TO DO –
What is needed is an exact repetition of the lines from the first one in the data through the line with "## Introduction", with no pictures.

Stored data entries –
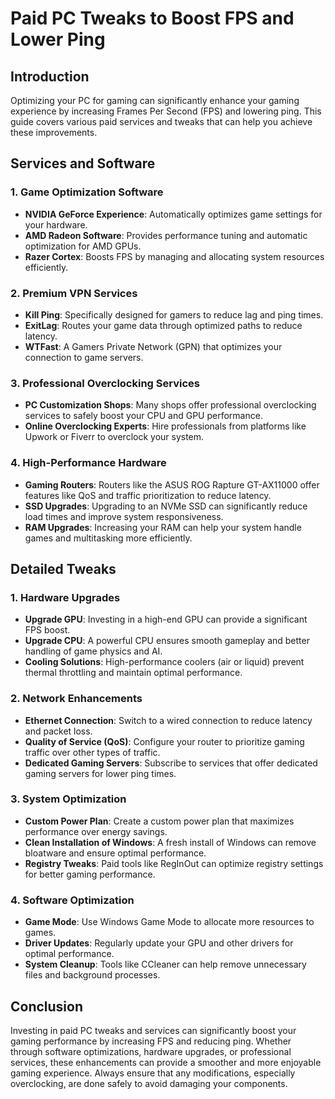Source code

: # Paid PC Tweaks to Boost FPS and Lower Ping

## Introduction
Optimizing your PC for gaming can significantly enhance your gaming experience by increasing Frames Per Second (FPS) and lowering ping. This guide covers various paid services and tweaks that can help you achieve these improvements.

## Services and Software

### 1. Game Optimization Software
- **NVIDIA GeForce Experience**: Automatically optimizes game settings for your hardware.
- **AMD Radeon Software**: Provides performance tuning and automatic optimization for AMD GPUs.
- **Razer Cortex**: Boosts FPS by managing and allocating system resources efficiently.

### 2. Premium VPN Services
- **Kill Ping**: Specifically designed for gamers to reduce lag and ping times.
- **ExitLag**: Routes your game data through optimized paths to reduce latency.
- **WTFast**: A Gamers Private Network (GPN) that optimizes your connection to game servers.

### 3. Professional Overclocking Services
- **PC Customization Shops**: Many shops offer professional overclocking services to safely boost your CPU and GPU performance.
- **Online Overclocking Experts**: Hire professionals from platforms like Upwork or Fiverr to overclock your system.

### 4. High-Performance Hardware
- **Gaming Routers**: Routers like the ASUS ROG Rapture GT-AX11000 offer features like QoS and traffic prioritization to reduce latency.
- **SSD Upgrades**: Upgrading to an NVMe SSD can significantly reduce load times and improve system responsiveness.
- **RAM Upgrades**: Increasing your RAM can help your system handle games and multitasking more efficiently.

## Detailed Tweaks

### 1. Hardware Upgrades
- **Upgrade GPU**: Investing in a high-end GPU can provide a significant FPS boost.
- **Upgrade CPU**: A powerful CPU ensures smooth gameplay and better handling of game physics and AI.
- **Cooling Solutions**: High-performance coolers (air or liquid) prevent thermal throttling and maintain optimal performance.

### 2. Network Enhancements
- **Ethernet Connection**: Switch to a wired connection to reduce latency and packet loss.
- **Quality of Service (QoS)**: Configure your router to prioritize gaming traffic over other types of traffic.
- **Dedicated Gaming Servers**: Subscribe to services that offer dedicated gaming servers for lower ping times.

### 3. System Optimization
- **Custom Power Plan**: Create a custom power plan that maximizes performance over energy savings.
- **Clean Installation of Windows**: A fresh install of Windows can remove bloatware and ensure optimal performance.
- **Registry Tweaks**: Paid tools like RegInOut can optimize registry settings for better gaming performance.

### 4. Software Optimization
- **Game Mode**: Use Windows Game Mode to allocate more resources to games.
- **Driver Updates**: Regularly update your GPU and other drivers for optimal performance.
- **System Cleanup**: Tools like CCleaner can help remove unnecessary files and background processes.

## Conclusion
Investing in paid PC tweaks and services can significantly boost your gaming performance by increasing FPS and reducing ping. Whether through software optimizations, hardware upgrades, or professional services, these enhancements can provide a smoother and more enjoyable gaming experience. Always ensure that any modifications, especially overclocking, are done safely to avoid damaging your components.
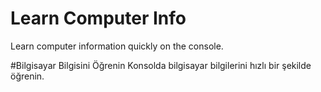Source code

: # Learn Computer Info
Learn computer information quickly on the console.

#Bilgisayar Bilgisini Öğrenin
Konsolda bilgisayar bilgilerini hızlı bir şekilde öğrenin.

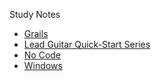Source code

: Study Notes

- [Grails](grails-study-notes.md)
- [Lead Guitar Quick-Start Series](grails-study-notes.md)
- [No Code](no-code-study-notes.md)
- [Windows](windows-study-notes.md)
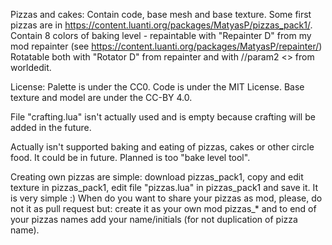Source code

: Pizzas and cakes:
 Contain code, base mesh and base texture. Some first pizzas are in https://content.luanti.org/packages/MatyasP/pizzas_pack1/.
 Contain 8 colors of baking level - repaintable with "Repainter D" from my mod repainter (see https://content.luanti.org/packages/MatyasP/repainter/)
 Rotatable both with "Rotator D" from repainter and with //param2 <> from worldedit.

License:
 Palette is under the CC0. Code is under the MIT License.
 Base texture and model are under the CC-BY 4.0.

File "crafting.lua" isn't actually used and is empty because crafting will be added in the future.

Actually isn't supported baking and eating of pizzas, cakes or other circle food. It could be in future. Planned is too "bake level tool".

Creating own pizzas are simple: download pizzas_pack1, copy and edit texture in pizzas_pack1, edit file "pizzas.lua" in pizzas_pack1 and save it.
 It is very simple :)
 When do you want to share your pizzas as mod, please, do not it as pull request but:
 create it as your own mod pizzas_* and to end of your pizzas names add your name/initials (for not duplication of pizza name).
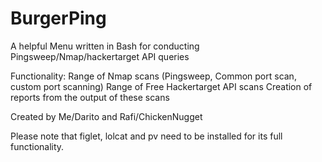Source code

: # BurgerPing
A helpful Menu written in Bash for conducting Pingsweep/Nmap/hackertarget API queries

Functionality:
Range of Nmap scans (Pingsweep, Common port scan, custom port scanning)
Range of Free Hackertarget API scans
Creation of reports from the output of these scans

Created by Me/Darito and Rafi/ChickenNugget

Please note that figlet, lolcat and pv need to be installed for its full functionality.
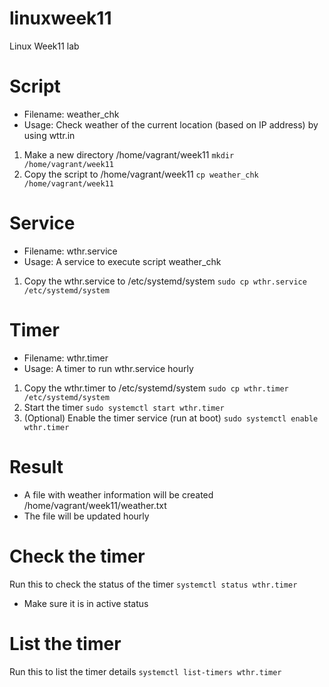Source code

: # linuxweek11
Linux Week11 lab

# Script 
- Filename: weather_chk
- Usage: Check weather of the current location (based on IP address) by using wttr.in

1. Make a new directory /home/vagrant/week11
`mkdir /home/vagrant/week11`
2. Copy the script to /home/vagrant/week11
`cp weather_chk /home/vagrant/week11`


# Service
- Filename: wthr.service
- Usage: A service to execute script weather_chk

1. Copy the wthr.service to /etc/systemd/system
`sudo cp wthr.service /etc/systemd/system`


# Timer
- Filename: wthr.timer
- Usage: A timer to run wthr.service hourly

1. Copy the wthr.timer to /etc/systemd/system
`sudo cp wthr.timer /etc/systemd/system`
2. Start the timer
`sudo systemctl start wthr.timer`
3. (Optional) Enable the timer service (run at boot)
`sudo systemctl enable wthr.timer`


# Result
- A file with weather information will be created /home/vagrant/week11/weather.txt
- The file will be updated hourly




# Check the timer
Run this to check the status of the timer `systemctl status wthr.timer`
- Make sure it is in active status

# List the timer
Run this to list the timer details `systemctl list-timers wthr.timer`

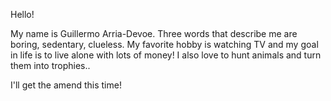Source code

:Hello!

My name is Guillermo Arria-Devoe. Three words that describe me are boring, sedentary, clueless. My favorite hobby is watching TV and my goal in life is to live alone with lots of money! I also love to hunt animals and turn them into trophies..

I'll get the amend this time!
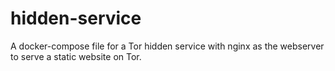 # hidden-service
A docker-compose file for a Tor hidden service with nginx as the webserver to serve a static website on Tor.
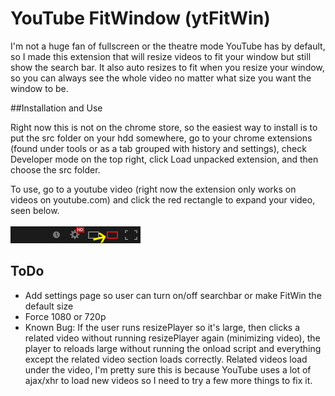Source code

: YouTube FitWindow (ytFitWin)
========

I'm not a huge fan of fullscreen or the theatre mode YouTube has by default, so I made this extension that will resize videos to fit your window but still show the search bar.  It also auto resizes to fit when you resize your window, so you can always see the whole video no matter what size you want the window to be.

##Installation and Use

Right now this is not on the chrome store, so the easiest way to install is to put the src folder on your hdd somewhere, go to your chrome extensions (found under tools or as a tab grouped with history and settings), check Developer mode on the top right, click Load unpacked extension, and then choose the src folder.

To use, go to a youtube video (right now the extension only works on videos on youtube.com) and click the red rectangle to expand your video, seen below.
<br><br>
<img src="media/buttonLocation.png">

## ToDo


- Add settings page so user can turn on/off searchbar or make FitWin the default size
- Force 1080 or 720p
- Known Bug: If the user runs resizePlayer so it's large, then clicks a related video without running resizePlayer again  (minimizing video), the player to reloads large without running the onload script and everything except the related video section loads correctly.  Related videos load under the video, I'm pretty sure this is because YouTube uses a lot of ajax/xhr to load new videos so I need to try a few more things to fix it.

SOLUTION –
Source code

: # Paid PC Tweaks to Boost FPS and Lower Ping

## Introduction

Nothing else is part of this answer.